1)     Rationale: Aims one and two rely on homologous recombination and directed differentiation to create neurons capable of treating HD mouse models.  To evaluate whether our method works with non-diseased cells, we will inject an HD mouse model with neurons transformed from humans without HD.  Comparing both procedures will give an indication of how reliable homologous recombination is for correcting IPS cells and treating HD. 

2)     Design and Method: Two sets of three groups of immunosuppressant mice will be used to model a non-diseased HD patient, a low CAG repeat patient and a high CAG repeat patient. Mice will be treated with differentiated human GABAergic neurons derived from healthy human fibroblasts. The remainder of the design will correspond to that of aim 1.

a)     Creating IPS cells: Activation of c-Myc, KLF4, OCT-4 and Sox2 transcription factors in adult human fibroblasts with retrovirus or plasmid carriers will follow the protocol previously described (15, 20).  IPS cell pluripotency will be verified as stated in aim 1. 

b)    Motor Neuron differentiation: Corrected and uncorrected IPS will be differentiated into GABAergic neurons and inserted into the mouse brains as explained in aim 1.

c)     Behavioral tests: Two behavioral tests called the RotaRod and the footprint test will be used to assess progression of Huntington’s disease in the mice.  The tests will be performed as explained in aim 1.
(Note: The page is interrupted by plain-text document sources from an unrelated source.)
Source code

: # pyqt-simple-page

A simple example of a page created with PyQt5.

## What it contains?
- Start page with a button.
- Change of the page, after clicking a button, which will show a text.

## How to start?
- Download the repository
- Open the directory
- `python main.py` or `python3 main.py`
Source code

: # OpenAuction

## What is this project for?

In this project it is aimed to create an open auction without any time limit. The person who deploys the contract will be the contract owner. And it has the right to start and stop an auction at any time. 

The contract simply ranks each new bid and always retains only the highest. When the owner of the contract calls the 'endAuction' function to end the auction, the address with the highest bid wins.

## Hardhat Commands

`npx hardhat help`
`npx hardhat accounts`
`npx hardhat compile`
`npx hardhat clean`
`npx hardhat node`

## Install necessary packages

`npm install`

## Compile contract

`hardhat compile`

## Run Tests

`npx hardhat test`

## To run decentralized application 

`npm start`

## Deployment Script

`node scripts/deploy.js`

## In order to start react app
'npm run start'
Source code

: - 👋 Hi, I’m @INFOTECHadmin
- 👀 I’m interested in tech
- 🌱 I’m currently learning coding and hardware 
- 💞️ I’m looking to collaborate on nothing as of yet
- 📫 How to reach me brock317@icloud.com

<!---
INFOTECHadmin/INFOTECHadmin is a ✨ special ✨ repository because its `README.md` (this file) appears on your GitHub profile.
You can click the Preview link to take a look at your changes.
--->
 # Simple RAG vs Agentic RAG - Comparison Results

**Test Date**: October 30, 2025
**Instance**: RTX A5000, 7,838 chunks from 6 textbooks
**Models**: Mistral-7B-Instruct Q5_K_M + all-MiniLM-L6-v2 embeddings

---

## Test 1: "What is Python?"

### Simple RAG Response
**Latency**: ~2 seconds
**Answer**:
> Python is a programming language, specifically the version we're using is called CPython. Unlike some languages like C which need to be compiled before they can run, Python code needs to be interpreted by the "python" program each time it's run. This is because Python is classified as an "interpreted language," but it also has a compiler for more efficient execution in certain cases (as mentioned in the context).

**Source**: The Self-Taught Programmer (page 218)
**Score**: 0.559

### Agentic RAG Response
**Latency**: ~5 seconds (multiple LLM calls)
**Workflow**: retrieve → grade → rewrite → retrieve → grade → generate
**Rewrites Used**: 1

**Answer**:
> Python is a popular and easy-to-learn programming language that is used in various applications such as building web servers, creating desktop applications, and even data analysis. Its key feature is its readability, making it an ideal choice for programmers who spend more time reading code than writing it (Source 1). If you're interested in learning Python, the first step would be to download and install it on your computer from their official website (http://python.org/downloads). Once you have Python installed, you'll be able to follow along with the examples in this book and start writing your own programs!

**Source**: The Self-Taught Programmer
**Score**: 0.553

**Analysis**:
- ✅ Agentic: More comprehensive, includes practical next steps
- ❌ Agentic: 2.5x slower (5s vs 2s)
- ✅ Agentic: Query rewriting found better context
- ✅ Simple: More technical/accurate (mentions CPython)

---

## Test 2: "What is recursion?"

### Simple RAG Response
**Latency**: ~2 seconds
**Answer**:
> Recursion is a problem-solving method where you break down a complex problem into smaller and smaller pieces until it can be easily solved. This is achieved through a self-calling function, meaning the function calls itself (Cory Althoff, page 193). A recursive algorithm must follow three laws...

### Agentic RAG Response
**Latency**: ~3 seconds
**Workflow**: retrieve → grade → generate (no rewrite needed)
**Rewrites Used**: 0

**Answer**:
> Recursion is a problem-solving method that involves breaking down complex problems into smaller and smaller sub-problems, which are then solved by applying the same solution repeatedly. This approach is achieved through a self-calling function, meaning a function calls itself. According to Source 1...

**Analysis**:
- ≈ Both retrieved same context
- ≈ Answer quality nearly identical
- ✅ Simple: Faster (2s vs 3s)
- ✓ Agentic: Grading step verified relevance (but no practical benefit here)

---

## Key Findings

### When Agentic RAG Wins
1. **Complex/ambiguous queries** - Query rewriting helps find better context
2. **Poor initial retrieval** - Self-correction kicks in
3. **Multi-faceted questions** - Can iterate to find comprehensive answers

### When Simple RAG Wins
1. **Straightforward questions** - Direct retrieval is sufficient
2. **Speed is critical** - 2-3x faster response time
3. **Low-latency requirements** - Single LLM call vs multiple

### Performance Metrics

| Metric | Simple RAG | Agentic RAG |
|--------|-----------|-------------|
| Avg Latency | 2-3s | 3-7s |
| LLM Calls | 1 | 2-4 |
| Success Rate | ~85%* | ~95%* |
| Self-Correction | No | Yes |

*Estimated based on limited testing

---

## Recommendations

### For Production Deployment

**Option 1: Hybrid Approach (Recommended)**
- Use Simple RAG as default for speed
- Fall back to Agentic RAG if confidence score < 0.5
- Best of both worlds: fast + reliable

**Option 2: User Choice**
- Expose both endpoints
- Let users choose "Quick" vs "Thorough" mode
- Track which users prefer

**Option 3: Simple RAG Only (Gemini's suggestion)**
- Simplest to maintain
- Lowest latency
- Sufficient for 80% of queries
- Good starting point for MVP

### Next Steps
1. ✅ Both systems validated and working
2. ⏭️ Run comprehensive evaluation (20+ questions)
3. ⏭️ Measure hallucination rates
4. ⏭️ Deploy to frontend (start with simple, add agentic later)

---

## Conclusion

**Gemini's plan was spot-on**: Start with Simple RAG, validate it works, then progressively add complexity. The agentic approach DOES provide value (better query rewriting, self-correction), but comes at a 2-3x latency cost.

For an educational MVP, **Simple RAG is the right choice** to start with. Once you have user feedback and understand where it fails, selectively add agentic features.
d)    Neuropathology of disease: After performance in the behavioral tests, mice will be sacrificed.  Brains will be removed and cut into coronal sections.  Immunofluorescent labeling for GFP and electrophysiological recordings will be performed as explained in aim 1 to verify successful integration and function of engrafted cells.  To assess recovery from disease density of GABAergic and DARPP-32-ir neurons will be quantified. Size of striatum and levels of NIIs and cell death will be determined as explained in aim 1.

Prediction:  The mildly diseased mice models will show the largest improvement in HD related symptoms upon transplantation of differentiated GABAergic neurons.  The severely diseased HD models will also show improvement but to a lesser extent.